Problem to solve: Lines of the material that include the word "several" are to be counted; only their number should be given.
- - -
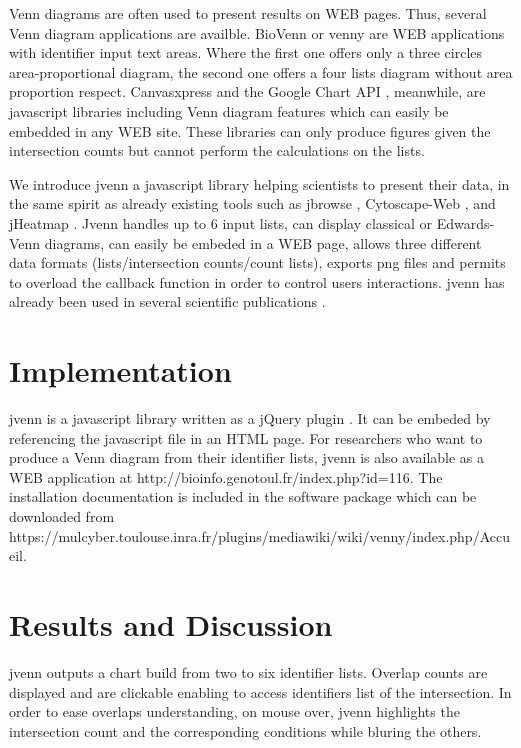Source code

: \documentclass{bmcart}
\begin{document}
Venn diagrams are often used to present results on WEB pages. Thus, several Venn diagram applications are 
availble. BioVenn \cite{Hulsen2008} or venny \cite{venny} are WEB applications with identifier input text 
areas. Where the first one offers only a three circles area-proportional diagram, the second one offers a 
four lists diagram without area proportion respect. Canvasxpress \cite{canvasxpress} and the Google Chart 
API \cite{googleAPI}, meanwhile, are javascript libraries including Venn diagram features which can easily 
be embedded in any WEB site. These libraries can only produce figures given the intersection counts but 
cannot perform the calculations on the lists.

We introduce jvenn a javascript library helping scientists to present their data, in the same spirit as already 
existing tools such as jbrowse \cite{Westesson01032013}, Cytoscape-Web \cite{Lopes2010}, and jHeatmap \cite{DeuPons2014}. 
Jvenn handles up to 6 input lists, can display classical or Edwards-Venn \cite{Edwards2004} diagrams, can easily be 
embeded in a WEB page, allows three different data formats (lists/intersection counts/count lists), exports png files and permits 
to overload the callback function in order to control users interactions. jvenn has already been used in several scientific 
publications \cite{Bianchia2013, Aravindraja2013}.


\section*{Implementation}

jvenn is a javascript library written as a jQuery plugin \cite{jquery}. It can be embeded by referencing the javascript file 
in an HTML page. For researchers who want to produce a Venn diagram from their identifier lists, jvenn is also available as a 
WEB application at http://bioinfo.genotoul.fr/index.php?id=116. The installation documentation is included in the software package 
which can be downloaded from https://mulcyber.toulouse.inra.fr/plugins/mediawiki/wiki/venny/index.php/Accueil.


\section*{Results and Discussion}

jvenn outputs a chart build from two to six identifier lists. Overlap counts are displayed and are clickable enabling to access
identifiers list of the intersection. In order to ease overlaps understanding, on mouse over, jvenn highlights the intersection count
and the corresponding conditions while bluring the others.
\end{document}
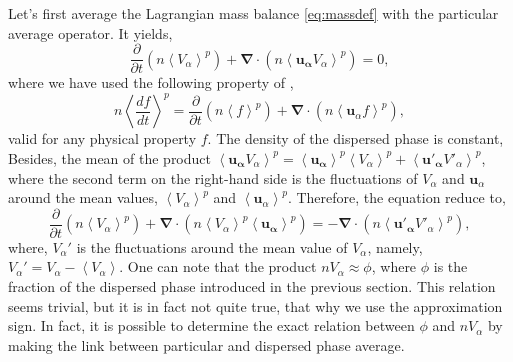 Let's first average the Lagrangian mass balance \ref{eq:massdef} with the particular average operator.
It yields,   
\begin{equation}
    \label{eq:LpolyMassCons}
    \frac{\partial }{\partial t}(n\left<V_\alpha\right>^p) 
    + \bm{\nabla}\cdot(n\left<\bm{u_\alpha}V_\alpha\right>^p)
    = 0,
\end{equation}  
where we have used the following property of \citep{anderson1967fluid},
\begin{equation*}
    n \left<\frac{d f}{dt}\right>^p 
    = \frac{\partial }{\partial t}(n\left<f\right>^p) 
    + \bm{\nabla}\cdot(n\left<\bm{u}_\alpha f\right>^p),
\end{equation*}
valid for any physical property $f$.
The density of the dispersed phase is constant,
Besides, the mean of the product $\left<\bm{u_\alpha}V_\alpha\right>^p = \left<\bm{u_\alpha}\right>^p\left<V_\alpha\right>^p+\left<\bm{u'_\alpha}V'_\alpha\right>^p$, where the second term on the right-hand side is the fluctuations of $V_\alpha$ and $\bm{u}_\alpha$ around the mean values, $\left<V_\alpha\right>^p$ and $\left<\bm{u}_\alpha\right>^p$. 
Therefore, the equation reduce to,
\begin{equation}
    \frac{\partial }{\partial t}(n\left<V_\alpha\right>^p) 
    + \bm{\nabla}\cdot(n\left<V_\alpha\right>^p\left<\bm{u_\alpha}\right>^p )
    = 
    - \bm{\nabla}\cdot(n\left<\bm{u'_\alpha}V'_\alpha\right>^p),
    \label{eq:pmassavg}
\end{equation}  
where, $V_\alpha'$ is the fluctuations around the mean value of $V_\alpha$,
namely, $V_\alpha' = V_\alpha - \left<V_\alpha\right>$.
One can note that the product $nV_\alpha \approx \phi$, where $\phi$ is the fraction of the dispersed phase introduced in the previous section. 
This relation seems trivial, but it is in fact not quite true, that why we use the approximation sign. 
In fact, it is possible to determine the exact relation between $\phi$ and $nV_\alpha$ by making the link between particular and dispersed phase average.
- - -
Answer to the exercise: 2